Bei Verdacht auf eine Schilddrüsenerkrankung (v. a. bei Müdigkeit, Libidoverlust oder unerfülltem Kinderwunsch) sollte eine gründliche Hormonuntersuchung erfolgen:
Empfohlene Laborwerte:
- TSH (regulierendes Hormon)
- fT3 und fT4 (freie Schilddrüsenhormone)
- TPO-Antikörper (bei Verdacht auf Hashimoto)
- Testosteron (gesamt + frei) und ggf. SHBG
- Selen-Spiegel (insb. bei Fruchtbarkeitsproblemen)
Medikamentöse Behandlung
💊 Schilddrüse und Selen – was das Spurenelement für Ihre Hormonbalance tun kann
Selen ist unverzichtbar für eine gesunde Schilddrüse. Warum es so wichtig ist, wie es bei Hashimoto helfen kann – und welche Präparate empfehlenswert sind, lesen Sie hier.

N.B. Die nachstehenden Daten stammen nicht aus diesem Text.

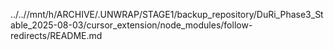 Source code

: ../..//mnt/h/ARCHIVE/.UNWRAP/STAGE1/backup_repository/DuRi_Phase3_Stable_2025-08-03/cursor_extension/node_modules/follow-redirects/README.md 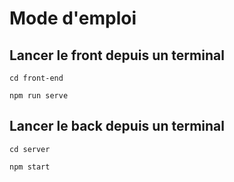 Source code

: # Mode d'emploi
## Lancer le front depuis un terminal
`cd front-end`

`npm run serve`

## Lancer le back depuis un terminal
`cd server`

`npm start`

Inwieweit sich die geschilderten Beschwerden durch eine gute medikamentöse Einstellung der Schilddrüsenfunktion zurückbilden ist im Einzelfall unterschiedlich. Besser wird die Symptomatik auf jeden Fall! Die Einstellung mit einem Schilddrüsenhormonpräparat ist bei Männern erfahrungsgemäß sogar sehr viel einfacher als bei Frauen, weil sie keinen Monatszyklus haben und die frauentypischen hormonellen Umstellungsphasen wie Schwangerschaften oder Wechseljahre auch kein Thema sind.
Männer haben sich bislang nur vereinzelt mit Fragen an mich gewandt. Dabei ging es meistens um anhaltende Müdigkeit, Regenerationsprobleme nach sportlichen Aktivitäten und das Nicht-Wieder-Erreichen der gewohnten körperlichen Belastbarkeit. Sie versuchen oft mit einem intensiveren Training dem entgegenzuwirken, haben damit aber nur einen begrenzten Erfolg. Hilfreicher ist da beispielsweise oft eine hochdosierte Nährstofftherapie (insbesondere Selen) oder auch die Einnahme von zusätzlichem T3 nach den Trainingseinheiten.
Männer reden anders – oder gar nicht
Viele Männer mit Schilddrüsenproblemen wenden sich auch erst spät oder gar nicht an ärztliches Fachpersonal. Die „typischen Männerfragen“, die dann gestellt werden, lauten:
- Warum bin ich ständig müde, obwohl ich keinen Stress habe?
- Wieso habe ich keine Lust mehr auf Sex?
- Warum nehme ich zu, obwohl ich regelmässig Sport treibe?
Hier ist wichtig zu wissen: Schilddrüsenerkrankungen betreffen nicht nur die Schilddrüse, sondern können tiefgreifende Auswirkungen auf das gesamte hormonelle Gleichgewicht und das körperliche Leistungsvermögen haben. Auch Männer sollten also ihre Schilddrüse im Blick haben!